The Association of Mortgage Intermediaries (AMI) has expressed its frustration with the FCA over the regulator’s consultation on fees.
The trade body said that the five weeks allotted represented the shortest consolation on fees “in memory”, and that, for the first time, there was not a published business plan to underpin the budget.
AMI also slammed the introduction of a new levy on networks which was not consulted on in the November policy proposals, and criticised the regulator over significant increases to the minimum fee on consumer credit where its members have no income, “despite prior assurances”.
Finally, AMI noted that the FCA as significantly increasing their budgets by restating the categories of charge – increasing application fees with no commensurate reduction in on-going costs.
Robert Sinclair, chief executive of AMI, said: “It is disappointing that having acknowledged the huge spike in FSCS costs, the FCA is also intent on increasing the cost burden on firms at a time of falling revenues. In apologising for having failed a number of consumers, it is again the good firms who remain who are picking up the bill.

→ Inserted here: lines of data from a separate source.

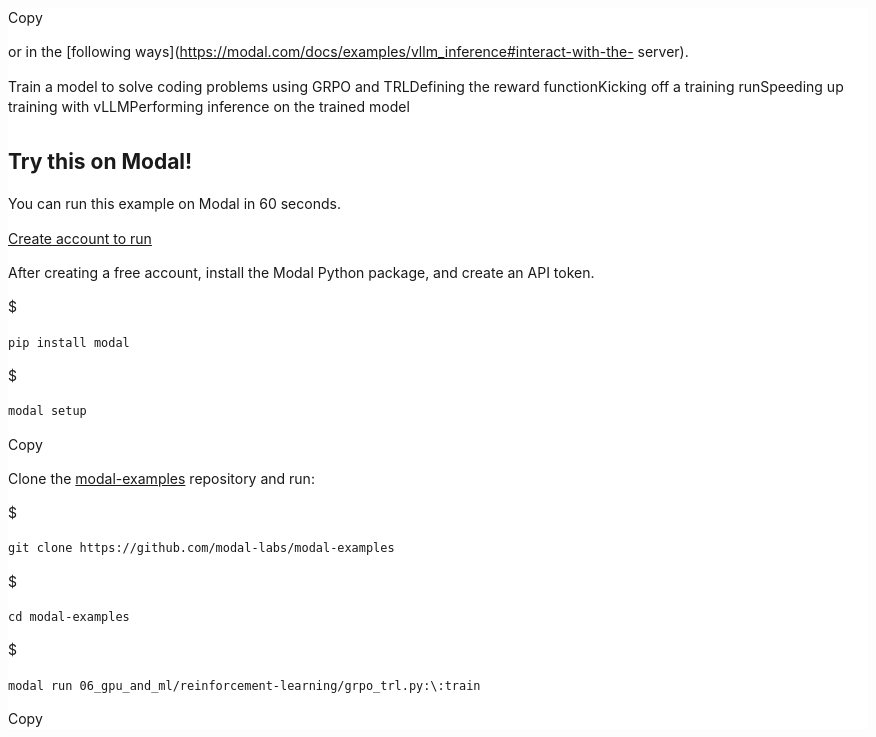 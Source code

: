 Copy

or in the [following
ways](https://modal.com/docs/examples/vllm_inference#interact-with-the-
server).

Train a model to solve coding problems using GRPO and TRLDefining the reward
functionKicking off a training runSpeeding up training with vLLMPerforming
inference on the trained model

## Try this on Modal!

You can run this example on Modal in 60 seconds.

[Create account to run](/signup)

After creating a free account, install the Modal Python package, and create an
API token.

$

    pip install modal

$

    modal setup

Copy

Clone the [modal-examples](https://github.com/modal-labs/modal-examples)
repository and run:

$

    git clone https://github.com/modal-labs/modal-examples

$

    cd modal-examples

$

    modal run 06_gpu_and_ml/reinforcement-learning/grpo_trl.py:\:train

Copy
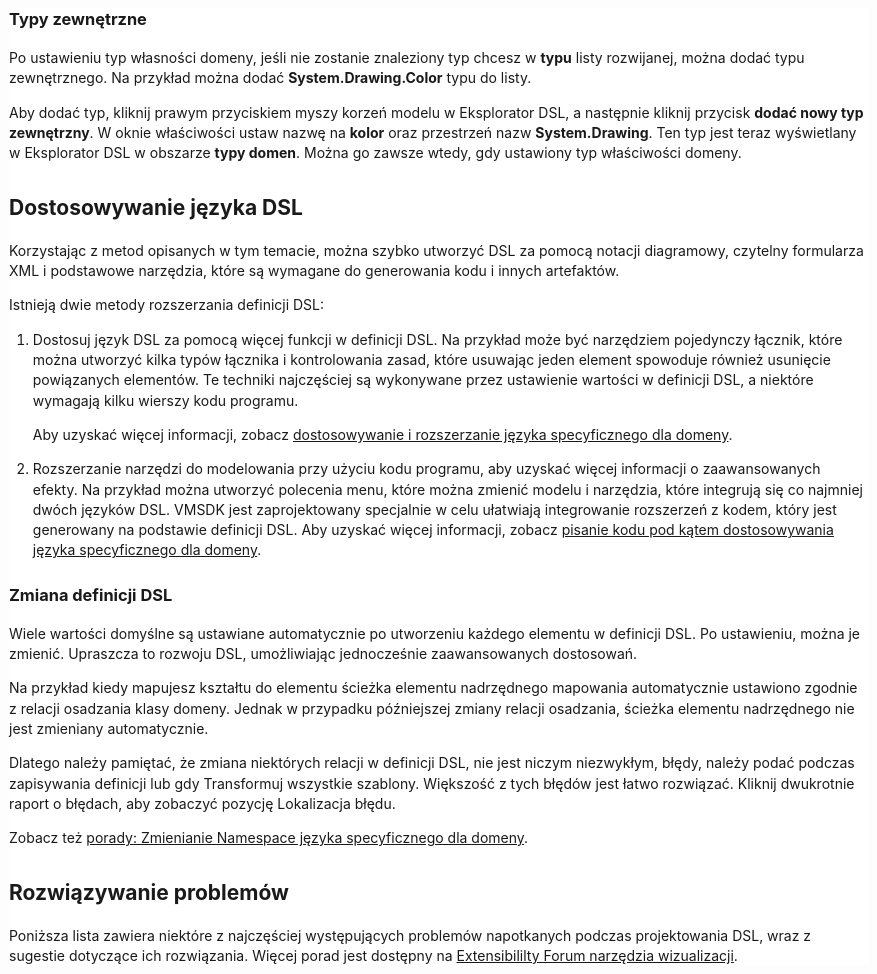 ### <a name="external-types"></a>Typy zewnętrzne
 Po ustawieniu typ własności domeny, jeśli nie zostanie znaleziony typ chcesz w **typu** listy rozwijanej, można dodać typu zewnętrznego. Na przykład można dodać **System.Drawing.Color** typu do listy.

 Aby dodać typ, kliknij prawym przyciskiem myszy korzeń modelu w Eksplorator DSL, a następnie kliknij przycisk **dodać nowy typ zewnętrzny**. W oknie właściwości ustaw nazwę na **kolor** oraz przestrzeń nazw **System.Drawing**. Ten typ jest teraz wyświetlany w Eksplorator DSL w obszarze **typy domen**. Można go zawsze wtedy, gdy ustawiony typ właściwości domeny.

## <a name="custom"></a> Dostosowywanie języka DSL
 Korzystając z metod opisanych w tym temacie, można szybko utworzyć DSL za pomocą notacji diagramowy, czytelny formularza XML i podstawowe narzędzia, które są wymagane do generowania kodu i innych artefaktów.

 Istnieją dwie metody rozszerzania definicji DSL:

1.  Dostosuj język DSL za pomocą więcej funkcji w definicji DSL. Na przykład może być narzędziem pojedynczy łącznik, które można utworzyć kilka typów łącznika i kontrolowania zasad, które usuwając jeden element spowoduje również usunięcie powiązanych elementów. Te techniki najczęściej są wykonywane przez ustawienie wartości w definicji DSL, a niektóre wymagają kilku wierszy kodu programu.

     Aby uzyskać więcej informacji, zobacz [dostosowywanie i rozszerzanie języka specyficznego dla domeny](../modeling/customizing-and-extending-a-domain-specific-language.md).

2.  Rozszerzanie narzędzi do modelowania przy użyciu kodu programu, aby uzyskać więcej informacji o zaawansowanych efekty. Na przykład można utworzyć polecenia menu, które można zmienić modelu i narzędzia, które integrują się co najmniej dwóch języków DSL. VMSDK jest zaprojektowany specjalnie w celu ułatwiają integrowanie rozszerzeń z kodem, który jest generowany na podstawie definicji DSL.  Aby uzyskać więcej informacji, zobacz [pisanie kodu pod kątem dostosowywania języka specyficznego dla domeny](../modeling/writing-code-to-customise-a-domain-specific-language.md).

### <a name="changing-the-dsl-definition"></a>Zmiana definicji DSL
 Wiele wartości domyślne są ustawiane automatycznie po utworzeniu każdego elementu w definicji DSL. Po ustawieniu, można je zmienić. Upraszcza to rozwoju DSL, umożliwiając jednocześnie zaawansowanych dostosowań.

 Na przykład kiedy mapujesz kształtu do elementu ścieżka elementu nadrzędnego mapowania automatycznie ustawiono zgodnie z relacji osadzania klasy domeny. Jednak w przypadku późniejszej zmiany relacji osadzania, ścieżka elementu nadrzędnego nie jest zmieniany automatycznie.

 Dlatego należy pamiętać, że zmiana niektórych relacji w definicji DSL, nie jest niczym niezwykłym, błędy, należy podać podczas zapisywania definicji lub gdy Transformuj wszystkie szablony. Większość z tych błędów jest łatwo rozwiązać. Kliknij dwukrotnie raport o błędach, aby zobaczyć pozycję Lokalizacja błędu.

 Zobacz też [porady: Zmienianie Namespace języka specyficznego dla domeny](../modeling/how-to-change-the-namespace-of-a-domain-specific-language.md).

## <a name="trouble"></a> Rozwiązywanie problemów
 Poniższa lista zawiera niektóre z najczęściej występujących problemów napotkanych podczas projektowania DSL, wraz z sugestie dotyczące ich rozwiązania. Więcej porad jest dostępny na [Extensibililty Forum narzędzia wizualizacji](http://go.microsoft.com/fwlink/?LinkId=186074).
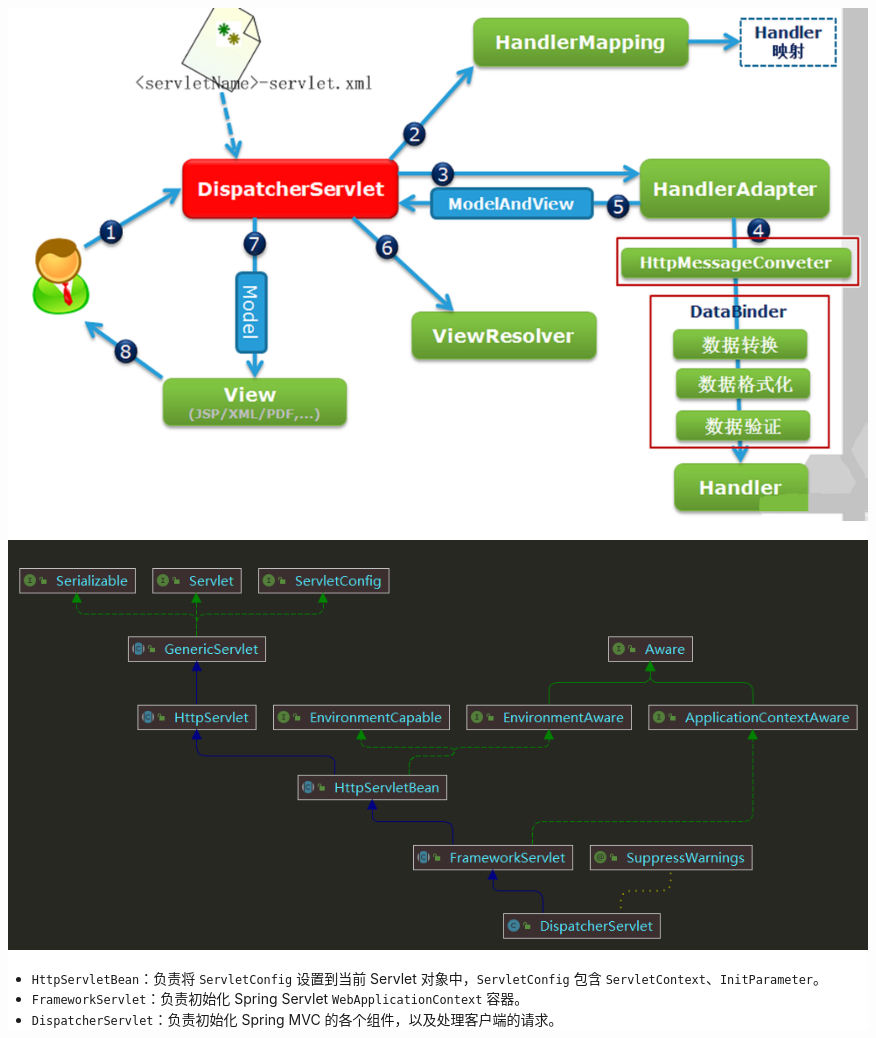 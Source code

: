 ![104](assets/104.png)

![103](assets/103.png)
* `HttpServletBean`：负责将 `ServletConfig` 设置到当前 Servlet 对象中，`ServletConfig` 包含 `ServletContext`、`InitParameter`。
* `FrameworkServlet`：负责初始化 Spring Servlet `WebApplicationContext` 容器。
* `DispatcherServlet`：负责初始化 Spring MVC 的各个组件，以及处理客户端的请求。
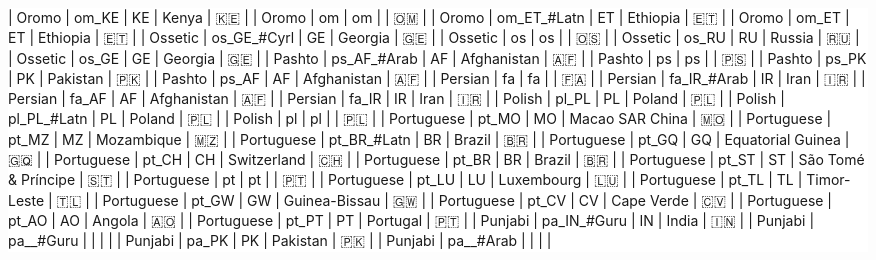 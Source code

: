 | Oromo                       |          om_KE          |             KE              |             Kenya              |     🇰🇪      |
| Oromo                       |           om            |             om              |                                |     🇴🇲      |
| Oromo                       |       om_ET_#Latn       |             ET              |            Ethiopia            |     🇪🇹      |
| Oromo                       |          om_ET          |             ET              |            Ethiopia            |     🇪🇹      |
| Ossetic                     |       os_GE_#Cyrl       |             GE              |            Georgia             |     🇬🇪      |
| Ossetic                     |           os            |             os              |                                |     🇴🇸      |
| Ossetic                     |          os_RU          |             RU              |             Russia             |     🇷🇺      |
| Ossetic                     |          os_GE          |             GE              |            Georgia             |     🇬🇪      |
| Pashto                      |       ps_AF_#Arab       |             AF              |          Afghanistan           |     🇦🇫      |
| Pashto                      |           ps            |             ps              |                                |     🇵🇸      |
| Pashto                      |          ps_PK          |             PK              |            Pakistan            |     🇵🇰      |
| Pashto                      |          ps_AF          |             AF              |          Afghanistan           |     🇦🇫      |
| Persian                     |           fa            |             fa              |                                |     🇫🇦      |
| Persian                     |       fa_IR_#Arab       |             IR              |              Iran              |     🇮🇷      |
| Persian                     |          fa_AF          |             AF              |          Afghanistan           |     🇦🇫      |
| Persian                     |          fa_IR          |             IR              |              Iran              |     🇮🇷      |
| Polish                      |          pl_PL          |             PL              |             Poland             |     🇵🇱      |
| Polish                      |       pl_PL_#Latn       |             PL              |             Poland             |     🇵🇱      |
| Polish                      |           pl            |             pl              |                                |     🇵🇱      |
| Portuguese                  |          pt_MO          |             MO              |        Macao SAR China         |     🇲🇴      |
| Portuguese                  |          pt_MZ          |             MZ              |           Mozambique           |     🇲🇿      |
| Portuguese                  |       pt_BR_#Latn       |             BR              |             Brazil             |     🇧🇷      |
| Portuguese                  |          pt_GQ          |             GQ              |       Equatorial Guinea        |     🇬🇶      |
| Portuguese                  |          pt_CH          |             CH              |          Switzerland           |     🇨🇭      |
| Portuguese                  |          pt_BR          |             BR              |             Brazil             |     🇧🇷      |
| Portuguese                  |          pt_ST          |             ST              |      São Tomé & Príncipe       |     🇸🇹      |
| Portuguese                  |           pt            |             pt              |                                |     🇵🇹      |
| Portuguese                  |          pt_LU          |             LU              |           Luxembourg           |     🇱🇺      |
| Portuguese                  |          pt_TL          |             TL              |          Timor-Leste           |     🇹🇱      |
| Portuguese                  |          pt_GW          |             GW              |         Guinea-Bissau          |     🇬🇼      |
| Portuguese                  |          pt_CV          |             CV              |           Cape Verde           |     🇨🇻      |
| Portuguese                  |          pt_AO          |             AO              |             Angola             |     🇦🇴      |
| Portuguese                  |          pt_PT          |             PT              |            Portugal            |     🇵🇹      |
| Punjabi                     |       pa_IN_#Guru       |             IN              |             India              |     🇮🇳      |
| Punjabi                     |        pa__#Guru        |                             |                                |               |
| Punjabi                     |          pa_PK          |             PK              |            Pakistan            |     🇵🇰      |
| Punjabi                     |        pa__#Arab        |                             |                                |               | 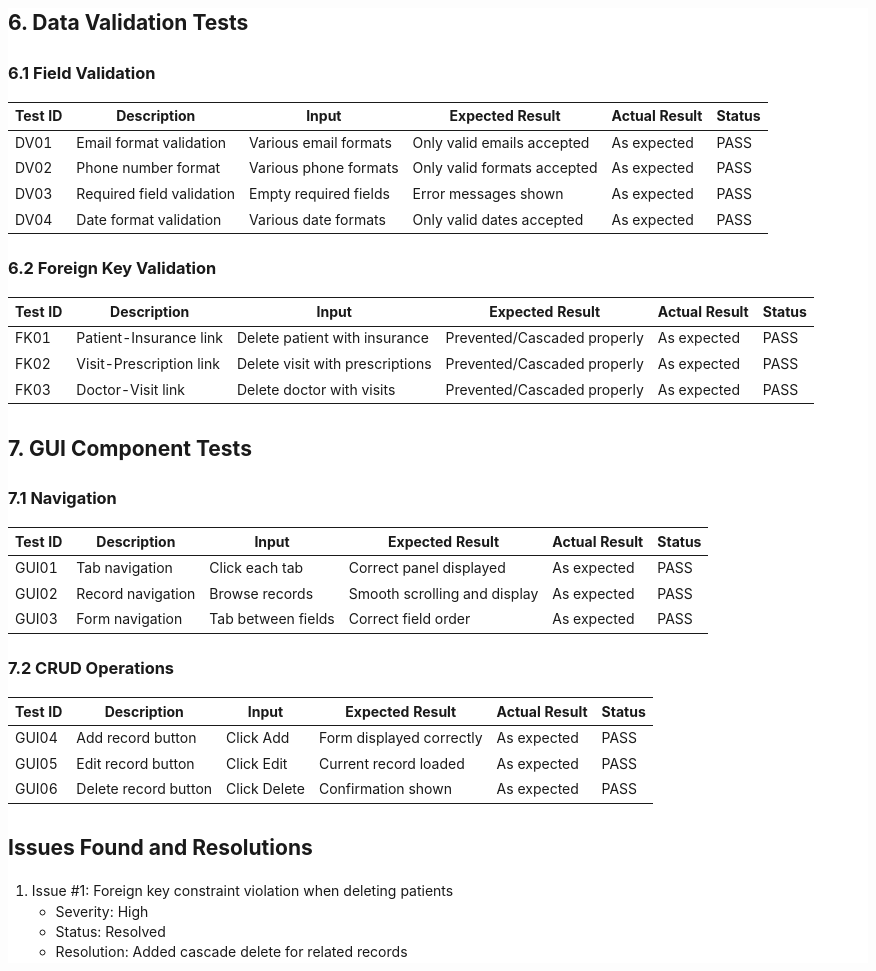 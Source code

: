 ## 6. Data Validation Tests

### 6.1 Field Validation
| Test ID | Description | Input | Expected Result | Actual Result | Status |
|---------|-------------|--------|-----------------|---------------|--------|
| DV01 | Email format validation | Various email formats | Only valid emails accepted | As expected | PASS |
| DV02 | Phone number format | Various phone formats | Only valid formats accepted | As expected | PASS |
| DV03 | Required field validation | Empty required fields | Error messages shown | As expected | PASS |
| DV04 | Date format validation | Various date formats | Only valid dates accepted | As expected | PASS |

### 6.2 Foreign Key Validation
| Test ID | Description | Input | Expected Result | Actual Result | Status |
|---------|-------------|--------|-----------------|---------------|--------|
| FK01 | Patient-Insurance link | Delete patient with insurance | Prevented/Cascaded properly | As expected | PASS |
| FK02 | Visit-Prescription link | Delete visit with prescriptions | Prevented/Cascaded properly | As expected | PASS |
| FK03 | Doctor-Visit link | Delete doctor with visits | Prevented/Cascaded properly | As expected | PASS |

## 7. GUI Component Tests

### 7.1 Navigation
| Test ID | Description | Input | Expected Result | Actual Result | Status |
|---------|-------------|--------|-----------------|---------------|--------|
| GUI01 | Tab navigation | Click each tab | Correct panel displayed | As expected | PASS |
| GUI02 | Record navigation | Browse records | Smooth scrolling and display | As expected | PASS |
| GUI03 | Form navigation | Tab between fields | Correct field order | As expected | PASS |

### 7.2 CRUD Operations
| Test ID | Description | Input | Expected Result | Actual Result | Status |
|---------|-------------|--------|-----------------|---------------|--------|
| GUI04 | Add record button | Click Add | Form displayed correctly | As expected | PASS |
| GUI05 | Edit record button | Click Edit | Current record loaded | As expected | PASS |
| GUI06 | Delete record button | Click Delete | Confirmation shown | As expected | PASS |

## Issues Found and Resolutions

1. Issue #1: Foreign key constraint violation when deleting patients
   - Severity: High
   - Status: Resolved
   - Resolution: Added cascade delete for related records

“I am particularly concerned that having found issues in controls over Appointed Representatives (ARs) in the Investments and General Insurance space, a broad brush approach has been applied without consultation.
“To add a cost of £250 for each AR to a mortgage network without evidence of harm seems unfair. AMI will be challenging this rushed change to the rules and the cost to firms robustly.
“For what is another significant addition of new fee classes and costs, a five week response time leaves us very limited time to consult with our membership.”